Stored data:
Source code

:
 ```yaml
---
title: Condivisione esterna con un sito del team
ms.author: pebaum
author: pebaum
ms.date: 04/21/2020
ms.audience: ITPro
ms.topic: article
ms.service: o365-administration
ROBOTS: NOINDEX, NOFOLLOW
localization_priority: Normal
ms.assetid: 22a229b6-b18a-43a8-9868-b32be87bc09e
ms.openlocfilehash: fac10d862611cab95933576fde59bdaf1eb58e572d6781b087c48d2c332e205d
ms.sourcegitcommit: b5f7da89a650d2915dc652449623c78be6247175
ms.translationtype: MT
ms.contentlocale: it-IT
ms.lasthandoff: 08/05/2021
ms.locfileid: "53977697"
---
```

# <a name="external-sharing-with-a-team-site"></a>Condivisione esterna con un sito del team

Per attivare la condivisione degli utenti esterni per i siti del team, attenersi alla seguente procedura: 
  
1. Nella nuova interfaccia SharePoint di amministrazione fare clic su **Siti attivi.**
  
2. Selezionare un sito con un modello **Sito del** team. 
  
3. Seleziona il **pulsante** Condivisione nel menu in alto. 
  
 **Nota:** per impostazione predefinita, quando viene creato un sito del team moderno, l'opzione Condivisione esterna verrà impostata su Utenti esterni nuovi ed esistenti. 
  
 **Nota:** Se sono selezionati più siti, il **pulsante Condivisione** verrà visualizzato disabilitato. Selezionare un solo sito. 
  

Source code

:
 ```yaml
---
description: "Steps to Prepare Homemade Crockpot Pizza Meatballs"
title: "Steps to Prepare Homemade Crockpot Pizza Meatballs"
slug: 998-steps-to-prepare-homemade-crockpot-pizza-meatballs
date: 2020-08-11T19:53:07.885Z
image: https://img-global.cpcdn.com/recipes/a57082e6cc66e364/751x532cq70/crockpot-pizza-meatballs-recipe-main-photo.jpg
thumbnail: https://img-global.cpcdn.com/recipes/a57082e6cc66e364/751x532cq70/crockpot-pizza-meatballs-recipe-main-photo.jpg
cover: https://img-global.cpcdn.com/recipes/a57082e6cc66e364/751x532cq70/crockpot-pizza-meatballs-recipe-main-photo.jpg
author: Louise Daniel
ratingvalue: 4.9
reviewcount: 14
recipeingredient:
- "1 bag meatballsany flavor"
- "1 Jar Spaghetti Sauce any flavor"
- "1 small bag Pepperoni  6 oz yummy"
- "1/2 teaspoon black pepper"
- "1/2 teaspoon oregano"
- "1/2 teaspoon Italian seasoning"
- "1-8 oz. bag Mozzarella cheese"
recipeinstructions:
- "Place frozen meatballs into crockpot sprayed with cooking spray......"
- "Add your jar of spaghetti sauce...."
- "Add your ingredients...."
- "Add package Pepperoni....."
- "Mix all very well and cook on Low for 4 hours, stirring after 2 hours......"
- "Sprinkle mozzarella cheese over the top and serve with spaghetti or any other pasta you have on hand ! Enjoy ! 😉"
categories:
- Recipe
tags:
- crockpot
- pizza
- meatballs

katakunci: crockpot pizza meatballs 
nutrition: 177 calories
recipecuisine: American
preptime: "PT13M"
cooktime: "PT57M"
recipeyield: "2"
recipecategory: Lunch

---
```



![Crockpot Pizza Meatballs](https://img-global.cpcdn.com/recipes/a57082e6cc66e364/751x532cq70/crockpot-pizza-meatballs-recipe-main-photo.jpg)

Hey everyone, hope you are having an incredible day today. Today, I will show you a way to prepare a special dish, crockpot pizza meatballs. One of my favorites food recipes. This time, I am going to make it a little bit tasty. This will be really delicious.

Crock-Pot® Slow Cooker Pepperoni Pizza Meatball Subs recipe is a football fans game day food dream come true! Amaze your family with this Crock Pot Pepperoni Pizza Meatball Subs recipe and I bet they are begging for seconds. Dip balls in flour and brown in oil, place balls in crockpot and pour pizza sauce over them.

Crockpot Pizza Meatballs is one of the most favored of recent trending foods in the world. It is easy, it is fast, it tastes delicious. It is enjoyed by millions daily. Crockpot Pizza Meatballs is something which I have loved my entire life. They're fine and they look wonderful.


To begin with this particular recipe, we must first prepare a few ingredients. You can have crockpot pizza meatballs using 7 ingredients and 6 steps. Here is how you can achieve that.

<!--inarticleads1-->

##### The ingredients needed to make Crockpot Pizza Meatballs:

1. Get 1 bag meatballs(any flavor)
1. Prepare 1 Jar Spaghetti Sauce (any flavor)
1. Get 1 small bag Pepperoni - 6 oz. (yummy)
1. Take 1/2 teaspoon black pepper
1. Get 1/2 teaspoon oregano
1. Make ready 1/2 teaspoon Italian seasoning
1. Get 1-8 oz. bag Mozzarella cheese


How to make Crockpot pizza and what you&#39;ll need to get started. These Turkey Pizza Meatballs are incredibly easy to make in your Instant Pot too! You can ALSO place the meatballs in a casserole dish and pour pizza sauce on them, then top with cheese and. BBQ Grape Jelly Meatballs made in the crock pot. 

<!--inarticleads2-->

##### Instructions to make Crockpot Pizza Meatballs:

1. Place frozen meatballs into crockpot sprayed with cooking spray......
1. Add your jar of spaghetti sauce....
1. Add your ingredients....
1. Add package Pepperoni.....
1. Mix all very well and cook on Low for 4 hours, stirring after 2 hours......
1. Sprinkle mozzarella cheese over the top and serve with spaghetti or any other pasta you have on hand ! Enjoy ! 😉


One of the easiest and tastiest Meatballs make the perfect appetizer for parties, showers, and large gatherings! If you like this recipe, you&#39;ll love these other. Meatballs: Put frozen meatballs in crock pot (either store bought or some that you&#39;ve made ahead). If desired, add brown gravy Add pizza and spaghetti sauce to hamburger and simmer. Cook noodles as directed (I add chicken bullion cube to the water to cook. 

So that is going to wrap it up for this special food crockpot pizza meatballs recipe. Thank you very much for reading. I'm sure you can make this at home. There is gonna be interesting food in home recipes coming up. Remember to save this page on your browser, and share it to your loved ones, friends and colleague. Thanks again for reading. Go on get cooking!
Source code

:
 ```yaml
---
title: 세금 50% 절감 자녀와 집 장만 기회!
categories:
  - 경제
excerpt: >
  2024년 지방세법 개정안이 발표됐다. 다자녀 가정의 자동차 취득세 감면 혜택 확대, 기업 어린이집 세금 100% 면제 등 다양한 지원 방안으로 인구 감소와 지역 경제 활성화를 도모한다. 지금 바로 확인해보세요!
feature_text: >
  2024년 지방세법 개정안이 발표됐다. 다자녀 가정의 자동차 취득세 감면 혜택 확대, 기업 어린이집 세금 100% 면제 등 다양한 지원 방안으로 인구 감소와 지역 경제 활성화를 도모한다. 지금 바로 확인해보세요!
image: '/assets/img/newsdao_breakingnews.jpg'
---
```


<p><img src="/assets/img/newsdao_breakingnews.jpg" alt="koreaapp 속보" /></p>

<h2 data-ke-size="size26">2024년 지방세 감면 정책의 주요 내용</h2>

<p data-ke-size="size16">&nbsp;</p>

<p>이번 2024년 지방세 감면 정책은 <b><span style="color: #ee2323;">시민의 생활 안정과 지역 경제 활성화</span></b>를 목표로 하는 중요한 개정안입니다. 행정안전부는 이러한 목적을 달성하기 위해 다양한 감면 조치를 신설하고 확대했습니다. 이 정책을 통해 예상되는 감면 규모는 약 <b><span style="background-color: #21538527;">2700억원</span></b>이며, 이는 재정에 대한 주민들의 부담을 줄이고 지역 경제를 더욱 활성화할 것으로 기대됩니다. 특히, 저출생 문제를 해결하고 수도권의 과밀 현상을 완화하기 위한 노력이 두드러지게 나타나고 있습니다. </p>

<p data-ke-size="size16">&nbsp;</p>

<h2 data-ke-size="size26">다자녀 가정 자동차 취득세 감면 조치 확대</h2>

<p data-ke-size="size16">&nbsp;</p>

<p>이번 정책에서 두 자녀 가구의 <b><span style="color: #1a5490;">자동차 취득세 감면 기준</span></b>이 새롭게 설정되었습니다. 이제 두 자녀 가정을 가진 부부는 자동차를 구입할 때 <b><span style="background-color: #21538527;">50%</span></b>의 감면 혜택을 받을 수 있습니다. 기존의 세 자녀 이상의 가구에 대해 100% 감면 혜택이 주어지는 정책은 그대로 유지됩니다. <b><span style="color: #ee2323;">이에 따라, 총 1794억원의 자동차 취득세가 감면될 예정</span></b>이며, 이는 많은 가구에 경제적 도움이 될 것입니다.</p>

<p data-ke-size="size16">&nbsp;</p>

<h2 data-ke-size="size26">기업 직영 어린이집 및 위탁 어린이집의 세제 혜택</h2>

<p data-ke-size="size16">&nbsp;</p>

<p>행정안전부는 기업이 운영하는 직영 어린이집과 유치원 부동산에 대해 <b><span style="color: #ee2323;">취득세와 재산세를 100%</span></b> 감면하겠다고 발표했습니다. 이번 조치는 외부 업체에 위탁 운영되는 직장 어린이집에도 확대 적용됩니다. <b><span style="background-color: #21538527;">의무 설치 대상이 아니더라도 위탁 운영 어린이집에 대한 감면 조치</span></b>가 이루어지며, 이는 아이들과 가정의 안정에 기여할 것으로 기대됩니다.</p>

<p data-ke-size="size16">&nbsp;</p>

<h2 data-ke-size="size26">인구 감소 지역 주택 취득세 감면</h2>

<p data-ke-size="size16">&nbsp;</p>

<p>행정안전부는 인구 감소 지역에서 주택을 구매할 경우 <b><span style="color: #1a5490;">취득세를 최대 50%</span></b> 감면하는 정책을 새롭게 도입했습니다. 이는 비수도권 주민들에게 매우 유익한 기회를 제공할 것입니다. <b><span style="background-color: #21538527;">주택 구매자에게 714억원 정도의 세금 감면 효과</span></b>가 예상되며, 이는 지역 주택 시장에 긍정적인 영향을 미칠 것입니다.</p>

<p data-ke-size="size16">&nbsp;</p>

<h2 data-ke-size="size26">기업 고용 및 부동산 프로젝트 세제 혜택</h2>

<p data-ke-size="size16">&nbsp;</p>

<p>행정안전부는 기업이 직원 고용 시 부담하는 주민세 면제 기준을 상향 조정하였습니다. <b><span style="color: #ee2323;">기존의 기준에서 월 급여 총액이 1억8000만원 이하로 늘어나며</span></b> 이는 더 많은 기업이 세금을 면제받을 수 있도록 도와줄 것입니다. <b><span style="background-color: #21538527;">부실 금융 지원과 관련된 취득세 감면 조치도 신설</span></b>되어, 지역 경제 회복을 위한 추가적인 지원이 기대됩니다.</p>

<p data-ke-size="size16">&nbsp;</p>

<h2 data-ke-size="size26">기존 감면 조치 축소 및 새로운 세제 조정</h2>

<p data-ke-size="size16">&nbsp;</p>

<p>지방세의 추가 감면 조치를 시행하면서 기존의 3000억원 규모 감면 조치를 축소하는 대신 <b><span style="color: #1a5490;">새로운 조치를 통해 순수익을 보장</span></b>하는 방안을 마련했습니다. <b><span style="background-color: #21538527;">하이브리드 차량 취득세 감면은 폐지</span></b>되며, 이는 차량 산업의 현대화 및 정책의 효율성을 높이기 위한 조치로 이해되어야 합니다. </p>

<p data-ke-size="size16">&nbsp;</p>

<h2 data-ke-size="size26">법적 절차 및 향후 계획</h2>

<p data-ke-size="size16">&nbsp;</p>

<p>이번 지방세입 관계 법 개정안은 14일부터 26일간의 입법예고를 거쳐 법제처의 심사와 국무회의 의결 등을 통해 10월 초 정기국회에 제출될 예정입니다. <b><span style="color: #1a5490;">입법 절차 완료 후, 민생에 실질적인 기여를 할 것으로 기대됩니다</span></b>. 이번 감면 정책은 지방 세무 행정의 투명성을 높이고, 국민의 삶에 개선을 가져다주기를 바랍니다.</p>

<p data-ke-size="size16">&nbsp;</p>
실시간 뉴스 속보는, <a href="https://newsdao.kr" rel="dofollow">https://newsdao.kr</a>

Exercise instructions: Set down, exactly as they appear above, all lines from the one that has "##### Instructions to" down to the one that has "1. Sprinkle mozzarella", including those two and no others.

Solution:
##### Instructions to make Crockpot Pizza Meatballs:

1. Place frozen meatballs into crockpot sprayed with cooking spray......
1. Add your jar of spaghetti sauce....
1. Add your ingredients....
1. Add package Pepperoni.....
1. Mix all very well and cook on Low for 4 hours, stirring after 2 hours......
1. Sprinkle mozzarella cheese over the top and serve with spaghetti or any other pasta you have on hand ! Enjoy ! 😉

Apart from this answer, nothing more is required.